- Data extract -

—————

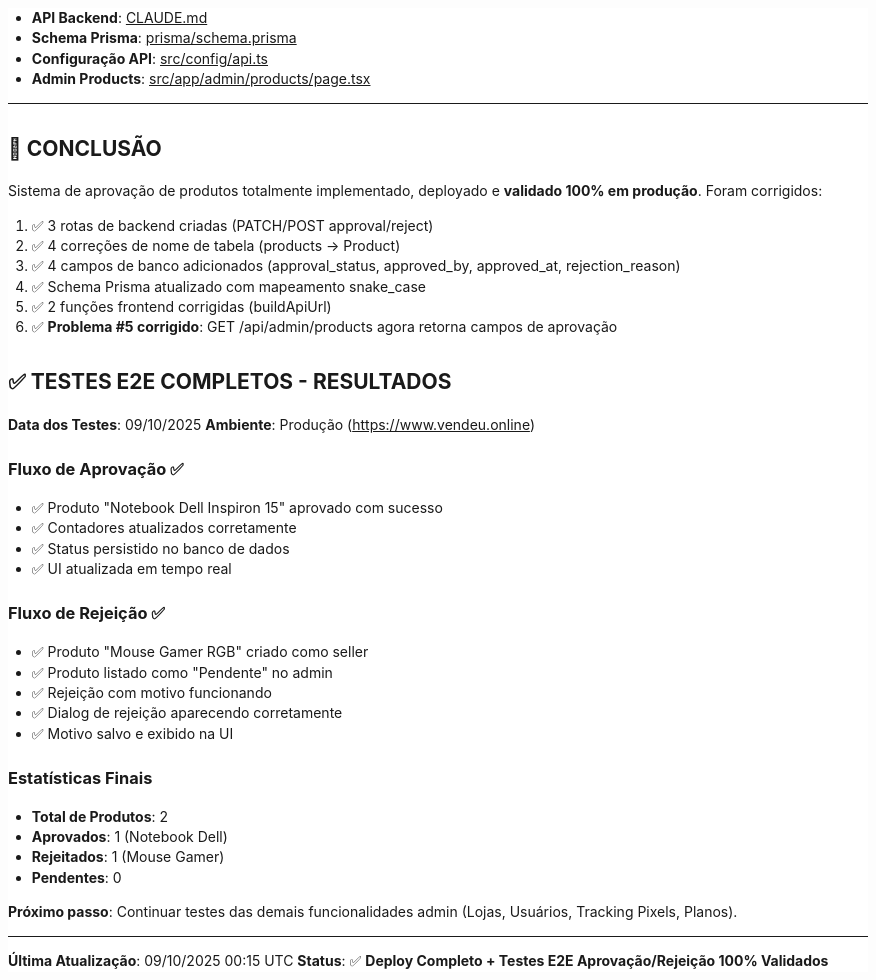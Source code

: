 - **API Backend**: [CLAUDE.md](CLAUDE.md)
- **Schema Prisma**: [prisma/schema.prisma](prisma/schema.prisma)
- **Configuração API**: [src/config/api.ts](src/config/api.ts)
- **Admin Products**: [src/app/admin/products/page.tsx](src/app/admin/products/page.tsx)

---

## 🎯 CONCLUSÃO

Sistema de aprovação de produtos totalmente implementado, deployado e **validado 100% em produção**. Foram corrigidos:

1. ✅ 3 rotas de backend criadas (PATCH/POST approval/reject)
2. ✅ 4 correções de nome de tabela (products → Product)
3. ✅ 4 campos de banco adicionados (approval_status, approved_by, approved_at, rejection_reason)
4. ✅ Schema Prisma atualizado com mapeamento snake_case
5. ✅ 2 funções frontend corrigidas (buildApiUrl)
6. ✅ **Problema #5 corrigido**: GET /api/admin/products agora retorna campos de aprovação

## ✅ TESTES E2E COMPLETOS - RESULTADOS

**Data dos Testes**: 09/10/2025
**Ambiente**: Produção (https://www.vendeu.online)

### Fluxo de Aprovação ✅
- ✅ Produto "Notebook Dell Inspiron 15" aprovado com sucesso
- ✅ Contadores atualizados corretamente
- ✅ Status persistido no banco de dados
- ✅ UI atualizada em tempo real

### Fluxo de Rejeição ✅
- ✅ Produto "Mouse Gamer RGB" criado como seller
- ✅ Produto listado como "Pendente" no admin
- ✅ Rejeição com motivo funcionando
- ✅ Dialog de rejeição aparecendo corretamente
- ✅ Motivo salvo e exibido na UI

### Estatísticas Finais
- **Total de Produtos**: 2
- **Aprovados**: 1 (Notebook Dell)
- **Rejeitados**: 1 (Mouse Gamer)
- **Pendentes**: 0

**Próximo passo**: Continuar testes das demais funcionalidades admin (Lojas, Usuários, Tracking Pixels, Planos).

---

**Última Atualização**: 09/10/2025 00:15 UTC
**Status**: ✅ **Deploy Completo + Testes E2E Aprovação/Rejeição 100% Validados**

—————

- Problem -
Wherever the string "corretamente" appears in a line above, copy that line.

- Expected output -
- ✅ Contadores atualizados corretamente
- ✅ Dialog de rejeição aparecendo corretamente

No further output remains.